How did you become military governor of Western Region? What were your challenges ruling an entity today seen as six states of the Southwest?

I had no challenges at all. First of all, the first military coup took place in January 1966. I had just handed over as Chief of Staff, Army Headquarters to somebody else and I was sent on a course to Imperial Defence College, England, which started in January. Seven weeks after I handed over and I was on that course in England, the coup of January took place and General Aguiyi Ironsi, who was then the most senior amongst us, took over as the military Head of State. Then, from the Imperial Defence College, where I was, we were going on a world tour and it was then the military government came to power in my home country, Nigeria. I wanted to know what the foreign policy of my country under General Ironsi regime would be so that I could tell them in countries we would visit during the world tour from the Imperial Defence College in England. So I had to get in touch with Brigadier Ogundipe, who was then the Chief of Staff at the Army Headquarters that I would like to come home to ask from the Commander-in-Chief about the foreign policy of our country and so I was asked to come. I left UK on the 28th of July that 1966 by the Nigerian Airways which would leave UK in the night and you arrive Nigeria the following morning. So I came to Nigeria on the morning of 29th of July and the (second) coup took place that night, while Ironsi was visiting Ibadan, Western Region and unfortunately the Head of State, Ironsi, was killed during the coup in Ibadan with his host military governor of Western Region at that time, Lt. Col. Francis Adekunle Fajuiyi. They were both killed during the coup and that was how I couldn’t go back for that course anymore because there was confusion. You don’t know what to do and being a very senior officer in the Nigerian Army then, having been the first Chief of Staff at the Army Headquarters and I was visiting the Head of State then to know what the foreign policy of the country under his regime was and I couldn’t see him. So I had to go round to see other people including our civilian elders: Pa Adetokunbo Ademola, Dr. Majekodunmi, Chief S. L. Edu and others. They decided that I shouldn’t go back to England being more or less the most senior officer then and being somebody they all knew, that it would be easier for me to be at home and take part in the new government.

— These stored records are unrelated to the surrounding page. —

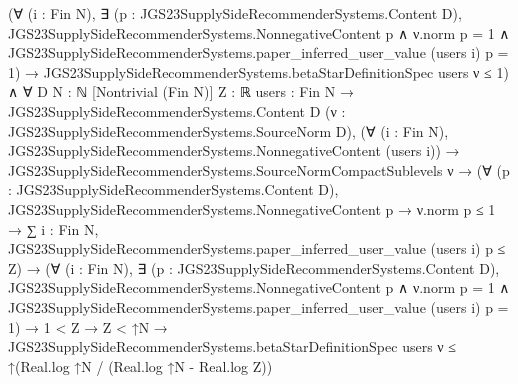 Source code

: \documentclass[10pt]{article}
\begin{document}
\begin{ReviewVerbatim}
            (∀ (i : Fin N),
                ∃ (p : JGS23SupplySideRecommenderSystems.Content D),
                  JGS23SupplySideRecommenderSystems.NonnegativeContent p ∧
                    ν.norm p = 1 ∧ JGS23SupplySideRecommenderSystems.paper_inferred_user_value (users i) p = 1) →
              JGS23SupplySideRecommenderSystems.betaStarDefinitionSpec users ν ≤ 1) ∧
    ∀ {D N : ℕ} [Nontrivial (Fin N)] {Z : ℝ} {users : Fin N → JGS23SupplySideRecommenderSystems.Content D}
      (ν : JGS23SupplySideRecommenderSystems.SourceNorm D),
      (∀ (i : Fin N), JGS23SupplySideRecommenderSystems.NonnegativeContent (users i)) →
        JGS23SupplySideRecommenderSystems.SourceNormCompactSublevels ν →
          (∀ (p : JGS23SupplySideRecommenderSystems.Content D),
              JGS23SupplySideRecommenderSystems.NonnegativeContent p →
                ν.norm p ≤ 1 →
                  ∑ i : Fin N, JGS23SupplySideRecommenderSystems.paper_inferred_user_value (users i) p ≤ Z) →
            (∀ (i : Fin N),
                ∃ (p : JGS23SupplySideRecommenderSystems.Content D),
                  JGS23SupplySideRecommenderSystems.NonnegativeContent p ∧
                    ν.norm p = 1 ∧ JGS23SupplySideRecommenderSystems.paper_inferred_user_value (users i) p = 1) →
              1 < Z →
                Z < ↑N →
                  JGS23SupplySideRecommenderSystems.betaStarDefinitionSpec users ν ≤
                    ↑(Real.log ↑N / (Real.log ↑N - Real.log Z))
\end{ReviewVerbatim}
\end{document}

And knowing so well that I was the only Army senior officer of Yoruba extraction they knew then, they pleaded that I should stay back and take over as a military governor.

 

Being the most senior officer, why were you not picked as Head of State to succeed General Ironsi?

We discussed it for a long time. Then the Northerners decided that Gowon should take over although I was senior to Gowon. Even Francis Adekunle Fajuyi that had just been killed in the coup, I was senior to him too. With all due respect, Gowon was working under me before I left for Imperial Defence College in England but the North felt that it was their turn to take over as the Head of State and I felt I couldn’t work under Gowon because he was junior to me. Then our elders started pleading with me that I should be the governor of the Western Region being the most senior officer of the Yoruba people in the Army.

 

What was your rank in the Army then?

I was a full colonel and Gowon was lieutenant colonel. So we were holding that discussion for about three or four days. Eventually, they convinced me because they pleaded with me that I should take over the governorship of Western Region, to which I agreed and took over on the 4th of August, 1966.

 

What achievements could you show for your four years administration of Western Region?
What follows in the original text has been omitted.